According to recent negotiation debacles based on current Retransmission Consent Rules, regulations adopted in 1997 by the FCC in a (5-4) Supreme Court Decision, entitling broadcasters to negotiate terms of carriage from Pay TV Providers have gone dismally awry. As designed, broadcasters could elect negotiated carriage terms rather than just Must-Carry, which required operators to carry their signal in local markets for free. While the FCC bowed to lobbying efforts by the NAB, intending to force market equity, they actually produced the opposite. That is, consent rules were formed to curb the Cable Industry’s dominance in the video market, therefore moving to equalize a market inequity. Fast forward to 2011, those very rules seem to be producing the opposite effect with outdated regulations left untouched in a fast changing video market.

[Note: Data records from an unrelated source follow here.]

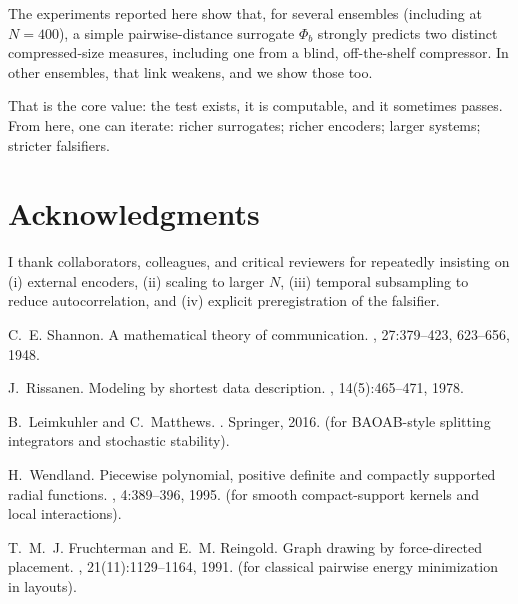 \documentclass[11pt,a4paper]{article}
\numberwithin{equation}{section}
\newcommand{\phib}{\Phi_b}
\begin{document}
The experiments reported here show that, for several ensembles (including at $N{=}400$), a simple pairwise-distance surrogate $\phib$ strongly predicts two distinct compressed-size measures, including one from a blind, off-the-shelf compressor. In other ensembles, that link weakens, and we show those too.

That is the core value: the test exists, it is computable, and it sometimes passes. From here, one can iterate: richer surrogates; richer encoders; larger systems; stricter falsifiers.

\section*{Acknowledgments}
I thank collaborators, colleagues, and critical reviewers for repeatedly insisting on (i) external encoders, (ii) scaling to larger $N$, (iii) temporal subsampling to reduce autocorrelation, and (iv) explicit preregistration of the falsifier.


\begin{thebibliography}{10}

C.~E. Shannon.
\newblock A mathematical theory of communication.
, 27:379--423, 623--656, 1948.

J.~Rissanen.
\newblock Modeling by shortest data description.
, 14(5):465--471, 1978.

B.~Leimkuhler and C.~Matthews.
.
\newblock Springer, 2016.
\newblock (for BAOAB-style splitting integrators and stochastic stability).

H.~Wendland.
\newblock Piecewise polynomial, positive definite and compactly supported
  radial functions.
, 4:389--396, 1995.
\newblock (for smooth compact-support kernels and local interactions).

T.~M.~J. Fruchterman and E.~M. Reingold.
\newblock Graph drawing by force-directed placement.
, 21(11):1129--1164, 1991.
\newblock (for classical pairwise energy minimization in layouts).

\end{thebibliography}
\end{document}
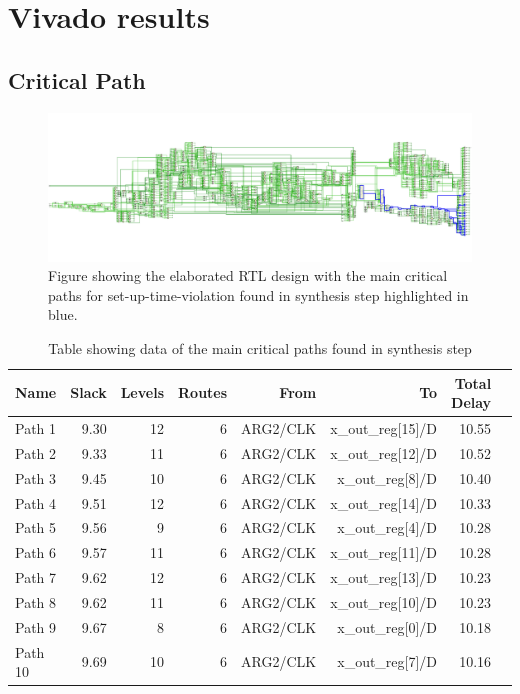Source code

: \chapter{Vivado results}

\section{Critical Path}
\begin{figure}[H]
    \centering
    \includegraphics[width=\textwidth]{./images/Vivado/setup_synthesis.pdf}
    \caption{Figure showing the elaborated RTL design with the main critical paths for set-up-time-violation found in synthesis step highlighted in blue.}
    \label{fig:setup_synthesis}
\end{figure}

\begin{table}[ht]
    \centering
    \small
    \captionsetup{skip=10pt} 
    \begin{tabular}{lrrrrrrr}
        \hline
        Name &  Slack &  Levels &  Routes & From      & To                 & Total Delay    \\
        \hline
        Path 1 &   9.30 &      12 &       6 & ARG2/CLK  & x\_out\_reg[15]/D  &        10.55  \\
        Path 2 &   9.33 &      11 &       6 & ARG2/CLK  & x\_out\_reg[12]/D  &        10.52  \\
        Path 3 &   9.45 &      10 &       6 & ARG2/CLK  &  x\_out\_reg[8]/D  &        10.40  \\
        Path 4 &   9.51 &      12 &       6 & ARG2/CLK  & x\_out\_reg[14]/D  &        10.33  \\
        Path 5 &   9.56 &       9 &       6 & ARG2/CLK  &  x\_out\_reg[4]/D  &        10.28  \\
        Path 6 &   9.57 &      11 &       6 & ARG2/CLK  & x\_out\_reg[11]/D  &        10.28  \\
        Path 7 &   9.62 &      12 &       6 & ARG2/CLK  & x\_out\_reg[13]/D  &        10.23  \\
        Path 8 &   9.62 &      11 &       6 & ARG2/CLK  & x\_out\_reg[10]/D  &        10.23  \\
        Path 9 &   9.67 &       8 &       6 & ARG2/CLK  &  x\_out\_reg[0]/D  &        10.18  \\
        Path 10 &   9.69 &      10 &       6 & ARG2/CLK  &  x\_out\_reg[7]/D  &       10.16  \\
        \hline
    \end{tabular}
    \caption{Table showing data of the main critical paths found in synthesis step}
    \label{tab:setup_synthesis}
\end{table}
    

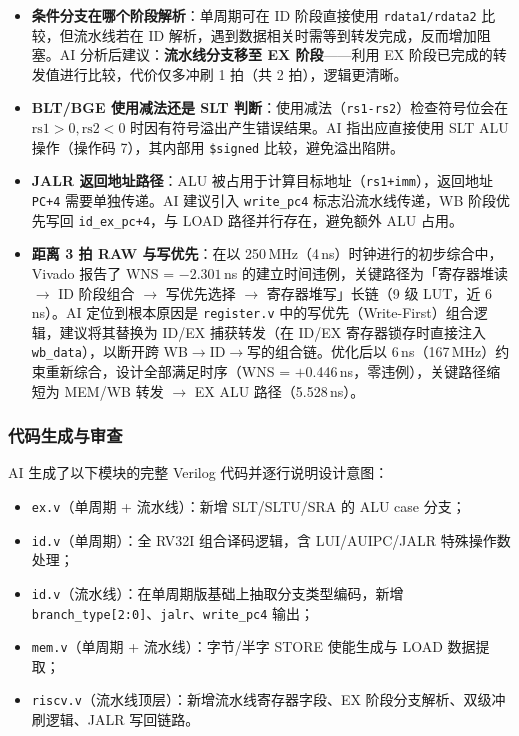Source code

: \documentclass[12pt,hyperref,a4paper,UTF8]{ctexart}
\begin{document}
\begin{itemize}[leftmargin=2em]
    \item \textbf{条件分支在哪个阶段解析}：单周期可在 ID 阶段直接使用 \texttt{rdata1/rdata2} 比较，但流水线若在 ID 解析，遇到数据相关时需等到转发完成，反而增加阻塞。AI 分析后建议：\textbf{流水线分支移至 EX 阶段}——利用 EX 阶段已完成的转发值进行比较，代价仅多冲刷 1 拍（共 2 拍），逻辑更清晰。

    \item \textbf{BLT/BGE 使用减法还是 SLT 判断}：使用减法（\texttt{rs1-rs2}）检查符号位会在 $\text{rs1}>0, \text{rs2}<0$ 时因有符号溢出产生错误结果。AI 指出应直接使用 SLT ALU 操作（操作码 7），其内部用 \texttt{\$signed} 比较，避免溢出陷阱。

    \item \textbf{JALR 返回地址路径}：ALU 被占用于计算目标地址（\texttt{rs1+imm}），返回地址 \texttt{PC+4} 需要单独传递。AI 建议引入 \texttt{write\_pc4} 标志沿流水线传递，WB 阶段优先写回 \texttt{id\_ex\_pc+4}，与 LOAD 路径并行存在，避免额外 ALU 占用。

    \item \textbf{距离 3 拍 RAW 与写优先}：在以 250\,MHz（4\,ns）时钟进行的初步综合中，Vivado 报告了 WNS = $-2.301$\,ns 的建立时间违例，关键路径为「寄存器堆读 $\rightarrow$ ID 阶段组合 $\rightarrow$ 写优先选择 $\rightarrow$ 寄存器堆写」长链（9 级 LUT，近 6\,ns）。AI 定位到根本原因是 \texttt{register.v} 中的写优先（Write-First）组合逻辑，建议将其替换为 ID/EX 捕获转发（在 ID/EX 寄存器锁存时直接注入 \texttt{wb\_data}），以断开跨 WB$\to$ID$\to$写的组合链。优化后以 6\,ns（167\,MHz）约束重新综合，设计全部满足时序（WNS = $+$0.446\,ns，零违例），关键路径缩短为 MEM/WB 转发 $\rightarrow$ EX ALU 路径（5.528\,ns）。
\end{itemize}

\subsubsection{代码生成与审查}

AI 生成了以下模块的完整 Verilog 代码并逐行说明设计意图：

\begin{itemize}[leftmargin=2em]
    \item \texttt{ex.v}（单周期 + 流水线）：新增 SLT/SLTU/SRA 的 ALU case 分支；
    \item \texttt{id.v}（单周期）：全 RV32I 组合译码逻辑，含 LUI/AUIPC/JALR 特殊操作数处理；
    \item \texttt{id.v}（流水线）：在单周期版基础上抽取分支类型编码，新增 \texttt{branch\_type[2:0]}、\texttt{jalr}、\texttt{write\_pc4} 输出；
    \item \texttt{mem.v}（单周期 + 流水线）：字节/半字 STORE 使能生成与 LOAD 数据提取；
    \item \texttt{riscv.v}（流水线顶层）：新增流水线寄存器字段、EX 阶段分支解析、双级冲刷逻辑、JALR 写回链路。
\end{itemize}
\end{document}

These rules are now being used to extract hefty fees and extraneous channel carriage from an already burdensome retail price structured by pay TV operators trying to hold down costs perceived by consumers to be too high. Unless operators are of the size of a Comcast or at least a national provider; the cost of carrying local, or historically and significantly viewed distant stations, can be financially quite painful, not only to the smaller operator, but the consumer. The alternative could result in a local station, or group of national channels being dropped by a pay TV operator. As always, this puts the consumer in the middle with limited choices, other than installing an antenna to receive free over-the-air signals or going to a satellite competitor. See (Retransmission consent fees: Broadcasters want more from everyone)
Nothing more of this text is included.